In hindsight, our uninspiring start was, perhaps, not so surprising. As our competitors tried to snuff out any complacency by shuffling their packs and playing their new cards, our first XI virtually picked itself. Our solitary fresh face wasn’t fit for the first game and although we might have saved a few quid by signing Rosicky prior to his couple of World Cup goals, any buzz resulting from his arrival had long since evaporated.

Still, it could be a lot worse as we’ve merely drawn one and lost one, whereas at White Hart Lane, Martin Jol has whacked up his total summer spending to £30 million, after losing two out of three. The way Jol’s been spending, I wouldn’t be surprised if they were the next chunk of our footballing culture to fall into the hands of an iffy East European oligarch (after West Ham!).

Following on from his indomitable efforts last season, everyone expected Flamini to continue filling in at left-back. Or, after he’d impressed in pre-season, perhaps the teenager, Traore. So it was puzzling that Wenger played the right-footed Hoyte. He hasn’t looked comfortable and is rapidly becoming the boo-boys’ latest victim. Initially I assumed Wenger might’ve felt obliged to include Hoyte after his return from Sunderland.

It’s a sign of the times that an all-foreign XI is no longer newsworthy, but it’s only just dawned on me that with Wenger’s cautious introduction of Theo Walcott for only brief cameo appearances, Hoyte is the only English player in the starting line-up.

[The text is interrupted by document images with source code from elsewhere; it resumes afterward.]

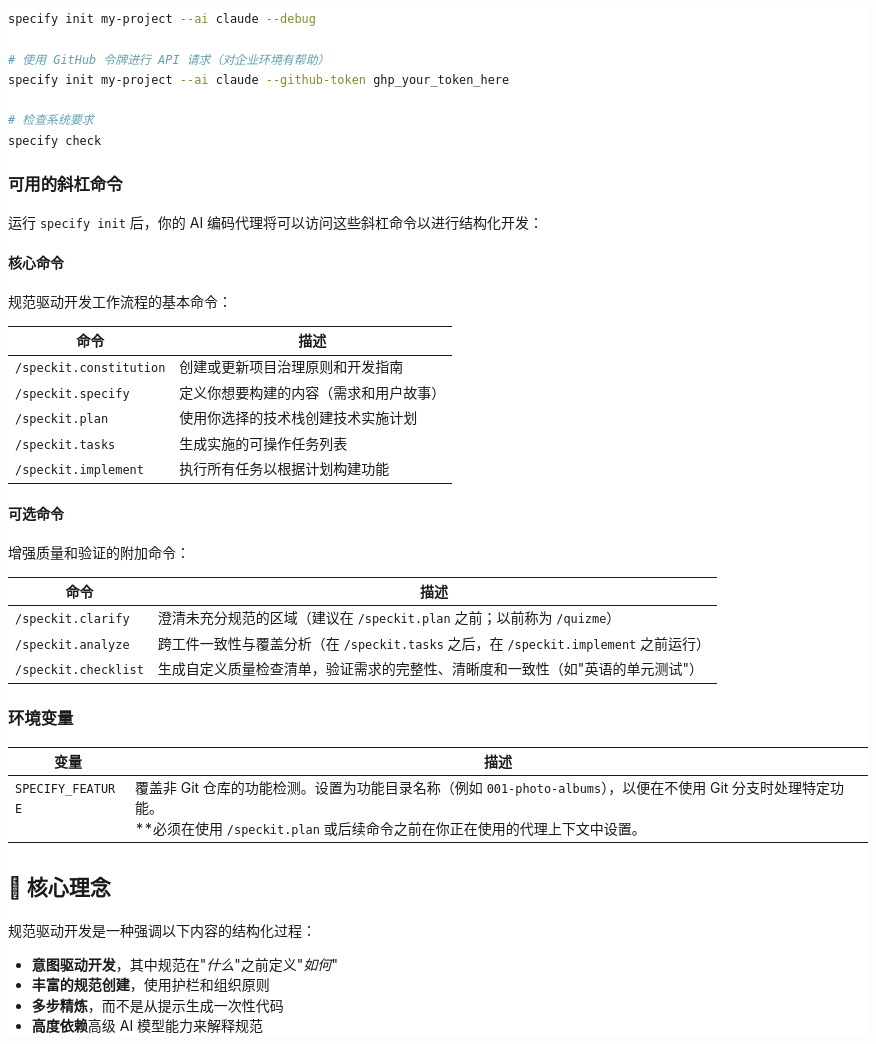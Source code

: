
 ```bash
specify init my-project --ai claude --debug

# 使用 GitHub 令牌进行 API 请求（对企业环境有帮助）
specify init my-project --ai claude --github-token ghp_your_token_here

# 检查系统要求
specify check
```

### 可用的斜杠命令

运行 `specify init` 后，你的 AI 编码代理将可以访问这些斜杠命令以进行结构化开发：

#### 核心命令

规范驱动开发工作流程的基本命令：

| 命令 | 描述 |
|--------------------------|-----------------------------------------------------------------------|
| `/speckit.constitution` | 创建或更新项目治理原则和开发指南 |
| `/speckit.specify` | 定义你想要构建的内容（需求和用户故事） |
| `/speckit.plan` | 使用你选择的技术栈创建技术实施计划 |
| `/speckit.tasks` | 生成实施的可操作任务列表 |
| `/speckit.implement` | 执行所有任务以根据计划构建功能 |

#### 可选命令

增强质量和验证的附加命令：

| 命令 | 描述 |
|----------------------|-----------------------------------------------------------------------|
| `/speckit.clarify` | 澄清未充分规范的区域（建议在 `/speckit.plan` 之前；以前称为 `/quizme`） |
| `/speckit.analyze` | 跨工件一致性与覆盖分析（在 `/speckit.tasks` 之后，在 `/speckit.implement` 之前运行） |
| `/speckit.checklist` | 生成自定义质量检查清单，验证需求的完整性、清晰度和一致性（如"英语的单元测试"） |

### 环境变量

| 变量 | 描述 |
|------------------|------------------------------------------------------------------------------------------------|
| `SPECIFY_FEATURE` | 覆盖非 Git 仓库的功能检测。设置为功能目录名称（例如 `001-photo-albums`），以便在不使用 Git 分支时处理特定功能。<br/>**必须在使用 `/speckit.plan` 或后续命令之前在你正在使用的代理上下文中设置。 |

## 🎯 核心理念

规范驱动开发是一种强调以下内容的结构化过程：

- **意图驱动开发**，其中规范在"_什么_"之前定义"_如何_"
- **丰富的规范创建**，使用护栏和组织原则
- **多步精炼**，而不是从提示生成一次性代码
- **高度依赖**高级 AI 模型能力来解释规范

In fact, amongst the 33 players listed in the first team squad, there are only two other English kids, Connolly and Gilbert, with Gilbert loaned to Cardiff for the season. Our Irish starlet Anthony Stokes has joined Falkirk until January.

So, until such time as Walcott wins a starting place, or unless 16-year-old Mark Randall forces his way into the frame, it looks like the Arsenal will be playing for much of this season with a multi-national starting line-up, including players from every corner of the globe except this one.

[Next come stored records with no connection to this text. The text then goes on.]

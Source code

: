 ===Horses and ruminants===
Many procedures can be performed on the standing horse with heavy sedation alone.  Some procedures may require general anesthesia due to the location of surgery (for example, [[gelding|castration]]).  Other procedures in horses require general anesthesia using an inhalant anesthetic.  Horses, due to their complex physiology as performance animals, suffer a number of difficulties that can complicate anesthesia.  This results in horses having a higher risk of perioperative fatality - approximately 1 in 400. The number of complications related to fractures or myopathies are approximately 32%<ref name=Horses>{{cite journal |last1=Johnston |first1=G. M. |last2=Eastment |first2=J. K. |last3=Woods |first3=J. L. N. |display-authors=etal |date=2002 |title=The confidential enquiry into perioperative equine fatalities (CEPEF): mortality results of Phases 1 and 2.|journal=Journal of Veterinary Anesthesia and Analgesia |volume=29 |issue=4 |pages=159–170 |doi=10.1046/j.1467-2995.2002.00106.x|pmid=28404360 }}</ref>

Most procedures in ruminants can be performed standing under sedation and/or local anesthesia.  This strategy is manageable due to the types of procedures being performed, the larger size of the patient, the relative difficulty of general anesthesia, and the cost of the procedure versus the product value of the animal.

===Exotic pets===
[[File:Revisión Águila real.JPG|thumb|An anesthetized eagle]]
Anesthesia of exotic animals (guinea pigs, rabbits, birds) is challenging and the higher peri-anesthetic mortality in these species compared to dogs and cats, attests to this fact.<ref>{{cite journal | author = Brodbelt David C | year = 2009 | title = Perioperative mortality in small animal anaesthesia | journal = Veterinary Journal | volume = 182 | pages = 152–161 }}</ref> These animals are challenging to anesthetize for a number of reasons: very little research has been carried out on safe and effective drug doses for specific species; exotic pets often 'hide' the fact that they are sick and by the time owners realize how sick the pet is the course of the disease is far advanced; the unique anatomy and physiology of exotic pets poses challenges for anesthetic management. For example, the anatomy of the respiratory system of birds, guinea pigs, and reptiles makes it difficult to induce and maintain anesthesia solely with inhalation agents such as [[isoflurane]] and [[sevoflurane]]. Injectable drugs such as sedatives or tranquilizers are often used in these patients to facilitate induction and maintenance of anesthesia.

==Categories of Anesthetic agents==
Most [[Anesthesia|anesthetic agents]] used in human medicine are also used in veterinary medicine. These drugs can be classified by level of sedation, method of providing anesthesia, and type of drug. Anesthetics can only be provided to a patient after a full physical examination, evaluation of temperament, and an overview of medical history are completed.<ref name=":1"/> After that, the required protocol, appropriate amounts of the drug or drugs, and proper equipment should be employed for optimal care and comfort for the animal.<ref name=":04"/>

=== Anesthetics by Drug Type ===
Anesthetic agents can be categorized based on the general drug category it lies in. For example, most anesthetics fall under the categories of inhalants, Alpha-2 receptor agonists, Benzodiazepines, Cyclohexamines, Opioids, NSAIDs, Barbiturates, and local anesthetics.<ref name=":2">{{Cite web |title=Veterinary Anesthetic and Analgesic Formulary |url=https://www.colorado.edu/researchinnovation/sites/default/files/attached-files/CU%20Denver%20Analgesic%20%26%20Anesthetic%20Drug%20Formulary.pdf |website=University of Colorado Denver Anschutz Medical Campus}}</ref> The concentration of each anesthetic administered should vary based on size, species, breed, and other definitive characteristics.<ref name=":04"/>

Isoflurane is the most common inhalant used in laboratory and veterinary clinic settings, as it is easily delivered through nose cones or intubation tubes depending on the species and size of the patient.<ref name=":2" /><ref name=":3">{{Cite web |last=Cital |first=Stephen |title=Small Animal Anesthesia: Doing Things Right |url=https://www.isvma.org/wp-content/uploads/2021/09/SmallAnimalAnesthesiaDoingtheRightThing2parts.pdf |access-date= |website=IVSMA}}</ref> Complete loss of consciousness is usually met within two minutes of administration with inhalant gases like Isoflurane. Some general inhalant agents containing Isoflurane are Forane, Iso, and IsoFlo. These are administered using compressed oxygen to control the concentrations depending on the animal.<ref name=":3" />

Slightly gobsmacked, along with the rest of the footballing world, by the Hammers’ deadline-day coup, I was half-hoping the Argies’ arrival at Upton Park might be a prelude to us pinching Reo-Coker. But this would’ve been totally out of character for Wenger. The absence of British players in the squad is a reflection of Le Prof’s reluctance to spend his limited budget on the hugely inflated fees for inexperienced homegrown kids, when he can pick up proven foreigners for a fraction of the cost.

Ashley Cole? All that mattered to me was that our squad appeared substantially stronger than it had the day before and the thought that Blues fans might be feeling like they’d found a shilling and lost a pound was the icing on the cake.

The Reyes/Baptista arrangement was a no-lose swap in my opinion, as we’ve shifted the sulky Spaniard and in the Beast, we’ve got a player with all the physical attributes missing from our midfield. However, Baptista wasn’t exactly bulling to join the Gunners last summer and I only hope we haven’t got shot of a homesick José for an unhappy Julio. Who knows, perhaps the Brazilian teenager, Denilson, will turn out to be the bargain of the summer.